First things first, "old friends" from years ago can piss off in that sense. If they didn't make the effort to remain a part of your life what makes you think you can rely on them now? So they just get to call you up out of the blue and have you as an option? Suddenly think of you and want to "catch up"? No thanks.
"I need to learn that men's words are empty." Well duh, of course they are, actions and behaviours are the truth, not words. If the words don't match the actions or behaviour then they're bullshit and no your reaction shouldn't be a bitter teenager sounding "whatever", it should be, "oh yeah?
well then show me that, prove that I am that special."
Screw phone relationships, you may aswell spend a few hundred bucks a day on calls to some stupid psychic hotline for all the worth you get from a phone relationship and got isn't going to hold you at night and kiss the back of your neck and tell you he loves you.
Forgive me OP, I really mean no offence by this and I don't say it make you feel bad but your post makes you sound like a bitter, religious, crazy cat lady. Sorry but that's how it sounds. One of those ladies who who shakes their fists at the neighbourhood kids for playing ball too close to her house and stabs any ball with a knife it gets into her garden.
You even talk about this being for the more mature crowd, well the teenagers who post here could probably teach you a thing or two about life OP. You're not some worn out old hag that keeps getting screwed over by life, you're a person who has things she needs to sort out because they're making you feel bitter and alone.
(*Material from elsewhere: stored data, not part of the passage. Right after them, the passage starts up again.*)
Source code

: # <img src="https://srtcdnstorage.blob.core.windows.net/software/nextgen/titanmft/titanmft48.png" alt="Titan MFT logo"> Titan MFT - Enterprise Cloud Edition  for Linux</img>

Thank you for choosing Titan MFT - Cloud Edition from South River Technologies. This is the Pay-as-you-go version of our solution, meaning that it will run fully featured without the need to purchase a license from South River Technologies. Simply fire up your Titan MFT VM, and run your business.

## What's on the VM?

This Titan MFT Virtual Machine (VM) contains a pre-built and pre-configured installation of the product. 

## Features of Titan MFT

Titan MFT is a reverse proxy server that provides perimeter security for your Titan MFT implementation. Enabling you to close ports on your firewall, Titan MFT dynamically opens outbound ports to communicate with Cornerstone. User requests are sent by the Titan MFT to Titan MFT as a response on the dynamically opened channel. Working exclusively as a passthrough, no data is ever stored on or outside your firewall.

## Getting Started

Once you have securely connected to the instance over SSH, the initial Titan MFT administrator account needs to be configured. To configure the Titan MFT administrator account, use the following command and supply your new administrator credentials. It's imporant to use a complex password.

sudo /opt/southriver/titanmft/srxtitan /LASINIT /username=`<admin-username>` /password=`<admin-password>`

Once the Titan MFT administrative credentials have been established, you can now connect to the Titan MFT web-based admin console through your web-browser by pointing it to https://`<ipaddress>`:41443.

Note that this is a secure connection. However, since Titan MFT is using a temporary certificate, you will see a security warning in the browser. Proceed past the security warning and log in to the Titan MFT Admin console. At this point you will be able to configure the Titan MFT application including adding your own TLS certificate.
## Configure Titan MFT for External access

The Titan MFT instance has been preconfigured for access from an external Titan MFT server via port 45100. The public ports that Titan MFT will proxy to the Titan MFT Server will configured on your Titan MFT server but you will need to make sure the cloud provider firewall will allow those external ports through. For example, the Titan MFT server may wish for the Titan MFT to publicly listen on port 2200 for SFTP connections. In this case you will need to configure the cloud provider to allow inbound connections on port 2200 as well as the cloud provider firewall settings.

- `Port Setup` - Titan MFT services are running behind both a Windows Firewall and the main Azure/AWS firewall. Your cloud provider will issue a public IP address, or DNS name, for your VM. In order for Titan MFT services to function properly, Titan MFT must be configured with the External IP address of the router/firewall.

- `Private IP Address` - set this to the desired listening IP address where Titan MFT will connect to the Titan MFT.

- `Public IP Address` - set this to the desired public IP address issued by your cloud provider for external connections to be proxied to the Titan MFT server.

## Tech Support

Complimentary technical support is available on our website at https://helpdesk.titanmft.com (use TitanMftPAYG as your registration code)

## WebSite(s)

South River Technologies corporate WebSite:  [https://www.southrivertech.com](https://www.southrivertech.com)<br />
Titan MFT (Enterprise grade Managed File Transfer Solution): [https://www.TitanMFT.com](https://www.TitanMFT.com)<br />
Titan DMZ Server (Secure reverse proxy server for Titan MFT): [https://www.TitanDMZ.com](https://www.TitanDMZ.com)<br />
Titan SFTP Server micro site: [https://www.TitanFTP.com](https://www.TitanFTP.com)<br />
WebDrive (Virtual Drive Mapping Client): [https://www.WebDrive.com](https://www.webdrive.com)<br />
If you need help with your bills then contact a local charities for food donations if you're struggling, get medicare sorted, go to the many government services and seek financial help if you're stuck, or sell your place and go move in to a smaller, cheaper place. Go to a doctor and find out what you need to do to solve your pain or find ways of easing it somehow.
OP you need to sort out your life a bit before you go near guys again, because you're looking to them as a fix or as an escape and you're putting too much of a weight of expectation on them because of it and getting let down by that too.
You see not having much money is not a problem if you can feed yourself, have a roof over your head and are healthy or being treated for whatever pain you have. It's only a big deal if you let it be and let it get you down or don't have enough money to survive.
You need to get rid of all the tiny little things that have built up to this point of unhappiness. Stay away from guys for the moment, you're not in the right frame of mind to have fun while dating. Start reviewing your expenses and get a stricter budget if you're struggling. Find a way of getting your healthcare sorted. OP hope alone is not going to fix this for you, real hope is actually doing something practical and productive to fix things. Would you sit there in your bed hoping and praying that the fire in your house is not going to consume you or would you grab your cats, break open the window and escape with them?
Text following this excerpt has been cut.